Hip-Hop Church Targets Young Crowd With Gospel Beats
It's fair to say that – at least in Charlotte – it's not news when a church opens. But a new church in Huntersville is doing something different to get young people in the door. It's using hip-hop to deliver its message.
GeneratiONE Church doesn’t look like your average church.
There are no Bibles in the pews. In fact, there are no pews, just rows of black folding chairs. The chairs face a small stage set up with an elaborate sound system -- and it doesn’t sound much like church either.
DJ: "We're at GeneratiONE, the hip hop church!"
Chorus: "Hey! Ho! Hip-Hop! Hurray! Ho … "
A singer-slash-DJ leads part of the service, then, turns it over to Pastor Quinn Rodgers. He takes the stage to greet a crowd of about 75 people – most of them are African-Americans in their twenties and thirties.
"How many of you are happy to be in the House of the Lord? I know it's hot outside, but it's still cool in here. Amen! And so we're going to worship God in our own way," Rodgers says.
It’s a Saturday evening and Rodgers is wearing a black t-shirt with the church logo, tracksuit bottoms and Air Jordans. It’s a far cry from the suit and tie he’ll wear the next morning to preach at the Chapel Hill Missionary Baptist church in Huntersville.
"You know how we do it at GeneratiONE … So I want you to worship God … if you like taking your shoes off and running around or throwing your hands in the air or waving them like you just don't care … have at it! Amen."
GeneratiONE is laid back. And that’s what 23-year-old Taryn Beamish is looking for. She claps loudly and waves her hands in the air with everyone else.
"I really prefer hip-hop over other kinds of music," Beamish says. "It just touches me a different way, I can't explain it."
Beamish is visiting from northern Virginia. She loves the service and hopes some of this will work in her church back home.
"I'm trying to get more of the youth involved," she says. "And get them to see there's other ways to worship than just twiddling your thumbs and like, 'Oh I can't wait for church to be over with!'"
Beamish, like a lot of people here, came because she was curious. Several are regular church-goers, but are looking for something different. Rodgers hopes GeneratiONE will also attract more people who have given up on church or those who have never set foot in one.
"The idea came from prayer and thinking about the culture and the context for which we live in and understanding that this generation needed something fresh -- needed something unique and God through the Holy Spirit spoke this expression of the body of Christ," Rodgers says.
He grew up on classic hip-hop like A Tribe Called Quest and De La Soul. He knows hip-hop has a rough side to it, but take that out, and he says it can be a good way to bring people to Christianity.

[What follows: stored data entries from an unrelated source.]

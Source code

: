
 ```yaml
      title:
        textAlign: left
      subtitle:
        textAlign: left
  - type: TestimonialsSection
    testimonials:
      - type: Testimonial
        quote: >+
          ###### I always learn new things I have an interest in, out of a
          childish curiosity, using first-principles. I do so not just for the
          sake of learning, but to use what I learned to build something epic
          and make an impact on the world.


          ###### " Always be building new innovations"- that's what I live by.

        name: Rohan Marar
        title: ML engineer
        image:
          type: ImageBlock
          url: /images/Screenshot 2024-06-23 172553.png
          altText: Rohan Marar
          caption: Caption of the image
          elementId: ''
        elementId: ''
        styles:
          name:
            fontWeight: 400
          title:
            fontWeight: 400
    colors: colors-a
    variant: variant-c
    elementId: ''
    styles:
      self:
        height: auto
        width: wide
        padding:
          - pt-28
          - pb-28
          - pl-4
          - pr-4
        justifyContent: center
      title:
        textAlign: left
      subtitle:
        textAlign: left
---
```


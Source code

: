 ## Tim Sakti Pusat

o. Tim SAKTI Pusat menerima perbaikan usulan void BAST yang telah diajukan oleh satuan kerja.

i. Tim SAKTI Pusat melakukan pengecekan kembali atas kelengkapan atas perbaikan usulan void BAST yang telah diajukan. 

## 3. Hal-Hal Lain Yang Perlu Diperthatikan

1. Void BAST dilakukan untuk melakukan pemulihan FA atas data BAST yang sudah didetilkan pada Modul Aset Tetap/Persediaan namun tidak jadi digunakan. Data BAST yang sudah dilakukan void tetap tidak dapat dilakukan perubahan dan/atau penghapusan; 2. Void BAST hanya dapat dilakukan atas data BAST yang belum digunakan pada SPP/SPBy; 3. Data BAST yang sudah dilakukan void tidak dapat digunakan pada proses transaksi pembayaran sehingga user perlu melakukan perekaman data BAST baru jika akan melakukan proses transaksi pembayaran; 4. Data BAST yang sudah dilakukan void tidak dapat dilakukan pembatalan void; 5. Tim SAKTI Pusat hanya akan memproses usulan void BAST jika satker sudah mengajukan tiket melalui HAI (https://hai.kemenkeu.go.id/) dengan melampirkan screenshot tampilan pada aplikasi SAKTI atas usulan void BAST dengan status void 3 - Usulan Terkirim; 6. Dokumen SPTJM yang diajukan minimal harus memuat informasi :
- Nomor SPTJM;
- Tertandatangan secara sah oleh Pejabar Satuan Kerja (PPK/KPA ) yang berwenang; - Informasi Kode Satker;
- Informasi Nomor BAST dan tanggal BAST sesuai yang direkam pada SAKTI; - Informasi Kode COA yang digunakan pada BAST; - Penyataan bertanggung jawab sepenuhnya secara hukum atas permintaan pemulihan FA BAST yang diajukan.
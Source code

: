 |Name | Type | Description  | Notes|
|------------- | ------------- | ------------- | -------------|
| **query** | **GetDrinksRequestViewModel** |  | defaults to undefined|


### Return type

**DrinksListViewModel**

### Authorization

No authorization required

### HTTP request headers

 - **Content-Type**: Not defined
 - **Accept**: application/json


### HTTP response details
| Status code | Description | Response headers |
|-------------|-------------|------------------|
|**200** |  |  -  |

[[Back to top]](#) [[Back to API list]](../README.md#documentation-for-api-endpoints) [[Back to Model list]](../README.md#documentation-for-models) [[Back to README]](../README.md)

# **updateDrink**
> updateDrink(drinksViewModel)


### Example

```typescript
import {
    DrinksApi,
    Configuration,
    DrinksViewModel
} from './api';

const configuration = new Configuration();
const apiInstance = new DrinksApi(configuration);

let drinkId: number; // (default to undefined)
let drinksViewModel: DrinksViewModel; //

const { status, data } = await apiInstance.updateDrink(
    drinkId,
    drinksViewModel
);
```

Damiko Faulkner was energized after the service. He actually preaches at another church, but welcomed the change of pace.
"I thoroughly enjoyed it," Faulkner says. "Music was very uplifting. Long story short, I needed that. It was consistent [compared to last week], which was a good thing. Still very open, still very casual and that's what I'm looking for."
Sure, the hip-hop makes the service different, but there are still a lot of elements of a traditional worship service. Rodgers reads from the Bible, he asks people to bow their heads in prayer and when he hands the mic to a singer, she begins with a classic praise song, "Lord I Lift Your Name On High."
But it quickly transitions to a hip-hop beat.
"Come on, put your hands up together," the DJ shouts. "We didn't come to be entertained! We came to lift the name of Jesus higher!"